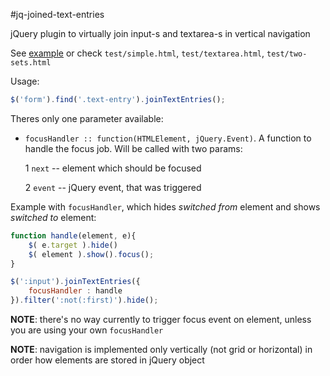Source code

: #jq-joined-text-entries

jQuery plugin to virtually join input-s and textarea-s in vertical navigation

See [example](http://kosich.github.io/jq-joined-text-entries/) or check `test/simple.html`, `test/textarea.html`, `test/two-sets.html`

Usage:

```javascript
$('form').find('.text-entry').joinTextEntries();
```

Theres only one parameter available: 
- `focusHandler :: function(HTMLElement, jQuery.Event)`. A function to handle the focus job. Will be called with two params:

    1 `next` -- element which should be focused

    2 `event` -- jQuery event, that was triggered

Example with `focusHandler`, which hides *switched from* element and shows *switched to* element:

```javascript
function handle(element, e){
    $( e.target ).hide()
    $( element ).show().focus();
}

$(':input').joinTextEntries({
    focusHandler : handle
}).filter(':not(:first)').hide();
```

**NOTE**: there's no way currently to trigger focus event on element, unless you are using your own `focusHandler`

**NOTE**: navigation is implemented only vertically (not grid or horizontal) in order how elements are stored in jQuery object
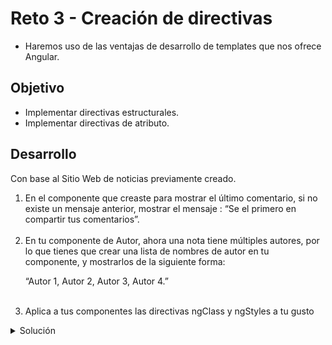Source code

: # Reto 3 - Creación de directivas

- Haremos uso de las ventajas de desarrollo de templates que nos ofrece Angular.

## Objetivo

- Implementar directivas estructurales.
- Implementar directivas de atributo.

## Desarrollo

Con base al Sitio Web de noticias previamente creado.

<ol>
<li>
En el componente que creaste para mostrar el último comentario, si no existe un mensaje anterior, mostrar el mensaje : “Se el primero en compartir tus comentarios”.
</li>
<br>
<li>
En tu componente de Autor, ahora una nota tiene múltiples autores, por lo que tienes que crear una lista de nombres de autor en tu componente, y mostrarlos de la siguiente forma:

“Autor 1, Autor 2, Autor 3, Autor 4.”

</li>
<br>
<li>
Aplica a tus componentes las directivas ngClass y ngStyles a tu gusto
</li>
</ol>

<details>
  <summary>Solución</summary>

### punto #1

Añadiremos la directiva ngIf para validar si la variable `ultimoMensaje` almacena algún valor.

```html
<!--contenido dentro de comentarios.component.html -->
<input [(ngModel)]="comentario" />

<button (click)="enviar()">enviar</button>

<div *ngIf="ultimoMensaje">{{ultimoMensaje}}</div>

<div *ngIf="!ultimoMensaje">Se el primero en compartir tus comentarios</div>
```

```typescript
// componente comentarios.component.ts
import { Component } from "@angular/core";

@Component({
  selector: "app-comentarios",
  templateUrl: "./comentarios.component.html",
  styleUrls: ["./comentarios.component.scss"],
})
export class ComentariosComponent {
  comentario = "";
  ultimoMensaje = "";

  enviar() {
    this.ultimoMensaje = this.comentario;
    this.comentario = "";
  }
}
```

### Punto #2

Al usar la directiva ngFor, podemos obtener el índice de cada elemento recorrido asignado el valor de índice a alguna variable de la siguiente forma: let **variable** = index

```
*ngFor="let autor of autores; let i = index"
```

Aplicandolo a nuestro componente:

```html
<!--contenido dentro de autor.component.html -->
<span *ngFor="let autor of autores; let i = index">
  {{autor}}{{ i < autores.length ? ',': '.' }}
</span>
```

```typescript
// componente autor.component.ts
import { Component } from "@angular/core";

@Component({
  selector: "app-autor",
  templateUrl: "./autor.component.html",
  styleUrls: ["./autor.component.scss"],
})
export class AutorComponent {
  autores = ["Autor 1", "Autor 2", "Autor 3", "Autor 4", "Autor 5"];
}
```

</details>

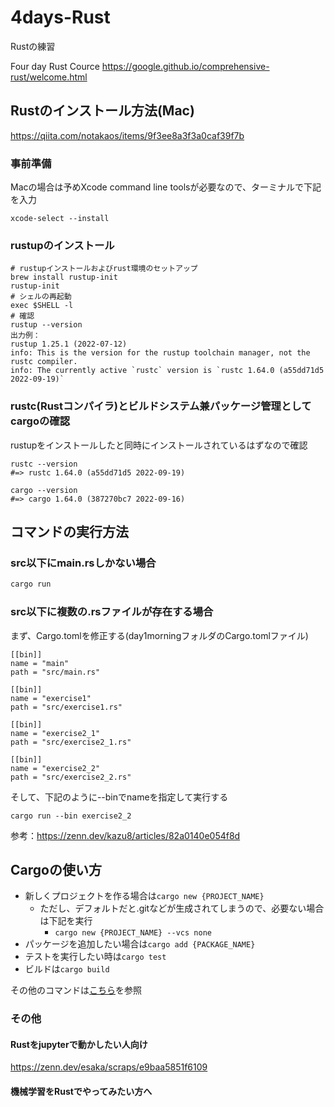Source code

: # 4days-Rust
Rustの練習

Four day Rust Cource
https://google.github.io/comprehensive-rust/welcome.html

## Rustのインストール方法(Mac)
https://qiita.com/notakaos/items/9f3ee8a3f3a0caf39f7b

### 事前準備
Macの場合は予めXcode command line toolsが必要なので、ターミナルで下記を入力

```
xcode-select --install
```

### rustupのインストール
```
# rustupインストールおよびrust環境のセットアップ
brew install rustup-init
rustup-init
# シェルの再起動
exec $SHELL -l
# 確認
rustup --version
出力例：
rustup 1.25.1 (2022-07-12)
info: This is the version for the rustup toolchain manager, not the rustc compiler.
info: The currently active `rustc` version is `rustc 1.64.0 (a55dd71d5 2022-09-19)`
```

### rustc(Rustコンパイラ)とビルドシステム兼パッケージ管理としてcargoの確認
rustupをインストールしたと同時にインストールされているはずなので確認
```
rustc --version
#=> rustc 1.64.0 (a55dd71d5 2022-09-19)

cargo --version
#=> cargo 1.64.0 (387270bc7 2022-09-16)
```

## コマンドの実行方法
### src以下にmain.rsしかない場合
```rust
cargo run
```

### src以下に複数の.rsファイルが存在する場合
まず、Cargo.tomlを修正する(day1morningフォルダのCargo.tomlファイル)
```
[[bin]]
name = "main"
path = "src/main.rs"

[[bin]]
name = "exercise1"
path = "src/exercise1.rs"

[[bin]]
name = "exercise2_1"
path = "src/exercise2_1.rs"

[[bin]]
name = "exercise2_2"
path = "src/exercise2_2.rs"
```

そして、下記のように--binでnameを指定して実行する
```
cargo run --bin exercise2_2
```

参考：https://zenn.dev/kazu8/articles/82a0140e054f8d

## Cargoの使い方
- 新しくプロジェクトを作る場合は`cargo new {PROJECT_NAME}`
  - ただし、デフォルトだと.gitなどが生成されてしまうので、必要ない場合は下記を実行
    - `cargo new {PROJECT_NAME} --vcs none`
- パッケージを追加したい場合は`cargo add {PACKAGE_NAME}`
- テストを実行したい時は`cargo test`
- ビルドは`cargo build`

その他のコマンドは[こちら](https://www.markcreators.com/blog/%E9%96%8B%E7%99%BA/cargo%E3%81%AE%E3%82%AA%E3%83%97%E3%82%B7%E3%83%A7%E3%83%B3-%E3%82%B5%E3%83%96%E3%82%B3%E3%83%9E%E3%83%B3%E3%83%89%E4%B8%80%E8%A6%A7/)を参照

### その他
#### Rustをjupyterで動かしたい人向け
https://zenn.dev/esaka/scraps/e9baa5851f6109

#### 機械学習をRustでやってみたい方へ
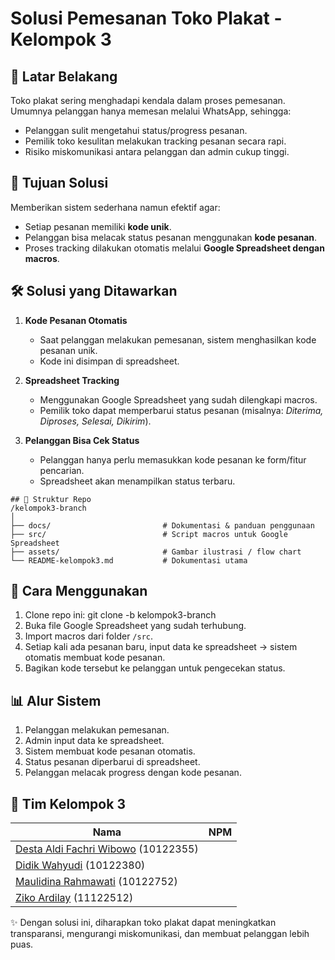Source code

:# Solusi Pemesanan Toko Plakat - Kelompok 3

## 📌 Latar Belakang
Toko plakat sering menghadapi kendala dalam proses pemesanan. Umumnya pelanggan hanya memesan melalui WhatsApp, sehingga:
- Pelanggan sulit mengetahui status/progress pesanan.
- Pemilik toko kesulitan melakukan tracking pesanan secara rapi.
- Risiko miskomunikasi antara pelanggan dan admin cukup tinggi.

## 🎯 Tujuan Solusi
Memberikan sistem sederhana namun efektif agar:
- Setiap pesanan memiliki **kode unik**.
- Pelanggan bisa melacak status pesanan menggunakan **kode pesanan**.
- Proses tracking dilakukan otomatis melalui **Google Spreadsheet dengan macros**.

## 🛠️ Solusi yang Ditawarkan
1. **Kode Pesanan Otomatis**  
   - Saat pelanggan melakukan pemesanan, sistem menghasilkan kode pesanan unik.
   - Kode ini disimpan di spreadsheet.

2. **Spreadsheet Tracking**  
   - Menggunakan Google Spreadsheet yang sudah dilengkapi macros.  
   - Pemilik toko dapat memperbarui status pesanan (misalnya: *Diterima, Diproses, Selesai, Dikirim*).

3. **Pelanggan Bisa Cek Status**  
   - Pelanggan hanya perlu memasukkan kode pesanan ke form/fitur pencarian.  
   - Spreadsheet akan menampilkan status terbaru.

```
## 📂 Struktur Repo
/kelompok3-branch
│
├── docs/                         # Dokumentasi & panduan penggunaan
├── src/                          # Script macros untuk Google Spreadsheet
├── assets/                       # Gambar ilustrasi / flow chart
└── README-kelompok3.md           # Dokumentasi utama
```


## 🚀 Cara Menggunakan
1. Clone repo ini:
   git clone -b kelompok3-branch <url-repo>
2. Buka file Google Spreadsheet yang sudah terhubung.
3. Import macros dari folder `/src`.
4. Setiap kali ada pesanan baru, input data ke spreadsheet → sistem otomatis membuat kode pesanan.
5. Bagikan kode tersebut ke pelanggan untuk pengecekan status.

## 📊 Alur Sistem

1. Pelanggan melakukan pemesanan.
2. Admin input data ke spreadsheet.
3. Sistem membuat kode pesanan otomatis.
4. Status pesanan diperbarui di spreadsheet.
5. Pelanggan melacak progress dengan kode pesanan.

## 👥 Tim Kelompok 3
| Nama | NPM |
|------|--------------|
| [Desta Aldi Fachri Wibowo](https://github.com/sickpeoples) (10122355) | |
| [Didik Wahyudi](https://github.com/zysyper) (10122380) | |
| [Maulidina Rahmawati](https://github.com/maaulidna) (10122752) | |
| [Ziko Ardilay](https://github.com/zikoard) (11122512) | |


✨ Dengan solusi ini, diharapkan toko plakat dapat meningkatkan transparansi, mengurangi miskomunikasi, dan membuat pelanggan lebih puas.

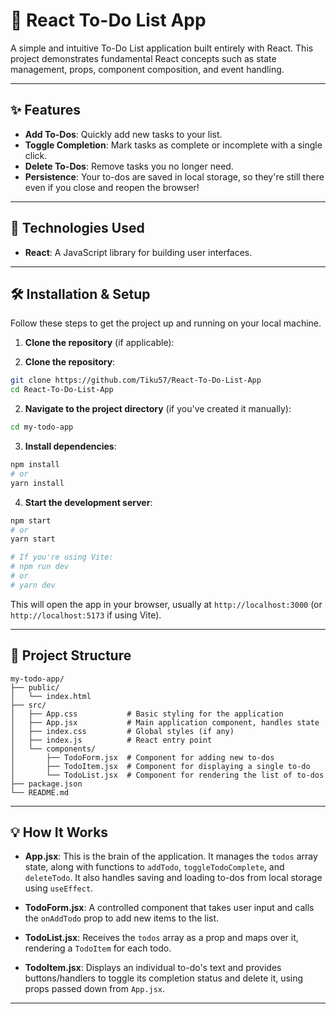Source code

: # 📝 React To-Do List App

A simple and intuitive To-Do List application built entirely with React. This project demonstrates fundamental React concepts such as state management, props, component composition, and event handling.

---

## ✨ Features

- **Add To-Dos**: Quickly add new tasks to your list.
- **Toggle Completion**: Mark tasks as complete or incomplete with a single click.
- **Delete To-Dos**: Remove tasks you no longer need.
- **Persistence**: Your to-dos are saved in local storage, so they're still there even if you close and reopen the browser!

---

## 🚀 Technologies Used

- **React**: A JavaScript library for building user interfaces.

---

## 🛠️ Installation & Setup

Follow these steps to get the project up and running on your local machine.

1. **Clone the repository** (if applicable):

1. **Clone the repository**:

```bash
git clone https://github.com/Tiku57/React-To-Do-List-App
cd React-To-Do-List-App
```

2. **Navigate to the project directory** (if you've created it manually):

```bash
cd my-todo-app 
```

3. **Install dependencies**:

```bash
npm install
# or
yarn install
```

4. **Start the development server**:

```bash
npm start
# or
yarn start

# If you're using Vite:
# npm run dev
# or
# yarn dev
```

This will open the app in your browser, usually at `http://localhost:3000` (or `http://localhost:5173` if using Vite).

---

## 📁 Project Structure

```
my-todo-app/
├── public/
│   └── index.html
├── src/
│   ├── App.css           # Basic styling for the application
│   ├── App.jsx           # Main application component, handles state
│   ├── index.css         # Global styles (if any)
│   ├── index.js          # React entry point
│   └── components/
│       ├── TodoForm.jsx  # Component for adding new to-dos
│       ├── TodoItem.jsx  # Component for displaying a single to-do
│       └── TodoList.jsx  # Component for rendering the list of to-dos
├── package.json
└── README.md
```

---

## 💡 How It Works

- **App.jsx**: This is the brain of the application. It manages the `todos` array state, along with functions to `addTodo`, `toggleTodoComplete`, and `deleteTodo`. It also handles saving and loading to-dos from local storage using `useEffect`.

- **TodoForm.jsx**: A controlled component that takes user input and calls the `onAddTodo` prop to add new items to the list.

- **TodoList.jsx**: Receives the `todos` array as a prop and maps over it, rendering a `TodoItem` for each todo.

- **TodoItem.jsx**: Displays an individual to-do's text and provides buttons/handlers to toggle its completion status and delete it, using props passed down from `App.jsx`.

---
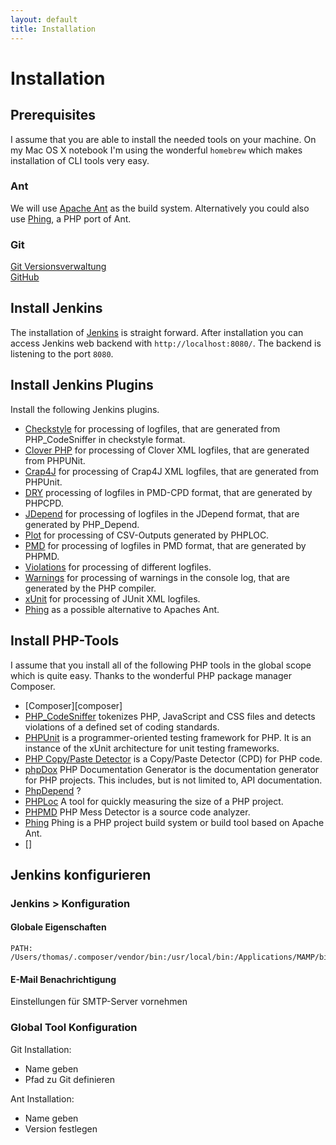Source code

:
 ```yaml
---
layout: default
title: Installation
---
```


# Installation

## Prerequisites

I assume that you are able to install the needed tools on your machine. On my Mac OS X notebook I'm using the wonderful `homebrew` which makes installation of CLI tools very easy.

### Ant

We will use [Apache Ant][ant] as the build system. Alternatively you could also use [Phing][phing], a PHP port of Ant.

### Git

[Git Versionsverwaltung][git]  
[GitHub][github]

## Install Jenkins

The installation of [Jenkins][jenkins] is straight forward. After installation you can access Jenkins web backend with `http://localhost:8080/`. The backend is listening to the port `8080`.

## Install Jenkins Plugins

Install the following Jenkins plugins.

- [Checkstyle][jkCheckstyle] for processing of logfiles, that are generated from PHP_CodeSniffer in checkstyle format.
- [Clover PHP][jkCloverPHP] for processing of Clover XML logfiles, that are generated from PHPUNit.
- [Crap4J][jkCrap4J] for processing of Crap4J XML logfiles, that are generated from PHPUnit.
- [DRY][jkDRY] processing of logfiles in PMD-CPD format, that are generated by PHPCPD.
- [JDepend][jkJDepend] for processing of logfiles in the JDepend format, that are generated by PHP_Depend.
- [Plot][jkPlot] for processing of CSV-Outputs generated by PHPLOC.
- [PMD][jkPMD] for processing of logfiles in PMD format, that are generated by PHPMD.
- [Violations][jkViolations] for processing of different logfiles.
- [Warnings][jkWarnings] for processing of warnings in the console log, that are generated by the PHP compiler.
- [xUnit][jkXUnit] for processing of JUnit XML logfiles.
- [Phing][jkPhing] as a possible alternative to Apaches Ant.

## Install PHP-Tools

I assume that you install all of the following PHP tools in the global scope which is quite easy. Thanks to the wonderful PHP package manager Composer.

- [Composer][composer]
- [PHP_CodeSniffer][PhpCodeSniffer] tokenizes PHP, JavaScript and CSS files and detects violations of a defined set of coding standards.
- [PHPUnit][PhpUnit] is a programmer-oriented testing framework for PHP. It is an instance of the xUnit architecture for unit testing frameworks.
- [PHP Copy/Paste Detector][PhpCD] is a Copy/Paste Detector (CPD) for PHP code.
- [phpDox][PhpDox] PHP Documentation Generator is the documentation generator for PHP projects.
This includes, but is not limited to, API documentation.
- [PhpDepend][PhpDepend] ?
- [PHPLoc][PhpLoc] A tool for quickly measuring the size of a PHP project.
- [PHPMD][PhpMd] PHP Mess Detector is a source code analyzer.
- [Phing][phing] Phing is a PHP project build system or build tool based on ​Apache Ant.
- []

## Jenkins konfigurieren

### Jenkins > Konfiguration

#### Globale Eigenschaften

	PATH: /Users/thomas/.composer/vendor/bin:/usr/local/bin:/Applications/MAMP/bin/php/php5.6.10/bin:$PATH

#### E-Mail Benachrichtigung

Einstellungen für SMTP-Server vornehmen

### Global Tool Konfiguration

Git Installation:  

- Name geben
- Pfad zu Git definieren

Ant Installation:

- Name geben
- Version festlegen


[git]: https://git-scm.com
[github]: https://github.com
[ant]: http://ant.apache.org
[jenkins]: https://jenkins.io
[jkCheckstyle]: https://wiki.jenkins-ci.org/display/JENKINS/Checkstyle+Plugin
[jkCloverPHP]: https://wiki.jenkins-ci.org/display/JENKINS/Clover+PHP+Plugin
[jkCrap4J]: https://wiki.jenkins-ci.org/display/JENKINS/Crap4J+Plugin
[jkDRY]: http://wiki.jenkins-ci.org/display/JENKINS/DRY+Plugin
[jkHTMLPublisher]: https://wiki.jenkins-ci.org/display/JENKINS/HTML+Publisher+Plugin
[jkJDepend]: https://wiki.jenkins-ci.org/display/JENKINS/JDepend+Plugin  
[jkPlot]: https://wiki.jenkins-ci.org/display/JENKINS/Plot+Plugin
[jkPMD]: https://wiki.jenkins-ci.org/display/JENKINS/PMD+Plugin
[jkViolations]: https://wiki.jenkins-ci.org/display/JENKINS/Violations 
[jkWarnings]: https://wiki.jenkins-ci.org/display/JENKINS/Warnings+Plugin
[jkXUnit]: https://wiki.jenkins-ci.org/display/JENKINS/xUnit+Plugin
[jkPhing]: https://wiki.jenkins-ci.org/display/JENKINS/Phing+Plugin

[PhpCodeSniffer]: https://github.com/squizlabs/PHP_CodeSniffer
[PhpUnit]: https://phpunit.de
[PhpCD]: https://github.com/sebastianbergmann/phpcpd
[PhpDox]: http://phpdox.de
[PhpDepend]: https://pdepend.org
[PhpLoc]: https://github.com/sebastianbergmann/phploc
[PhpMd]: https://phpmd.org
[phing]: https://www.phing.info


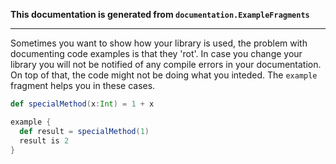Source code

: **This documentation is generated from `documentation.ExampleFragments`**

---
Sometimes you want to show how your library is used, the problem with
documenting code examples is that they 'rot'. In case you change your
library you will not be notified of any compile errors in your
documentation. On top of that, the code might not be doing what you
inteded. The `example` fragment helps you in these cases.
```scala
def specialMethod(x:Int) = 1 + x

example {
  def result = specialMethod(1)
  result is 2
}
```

■ **What you need to do**: The word "Plot": say how many lines of the records hold it, and give nothing but the number.

■ **Finished exercise**: 2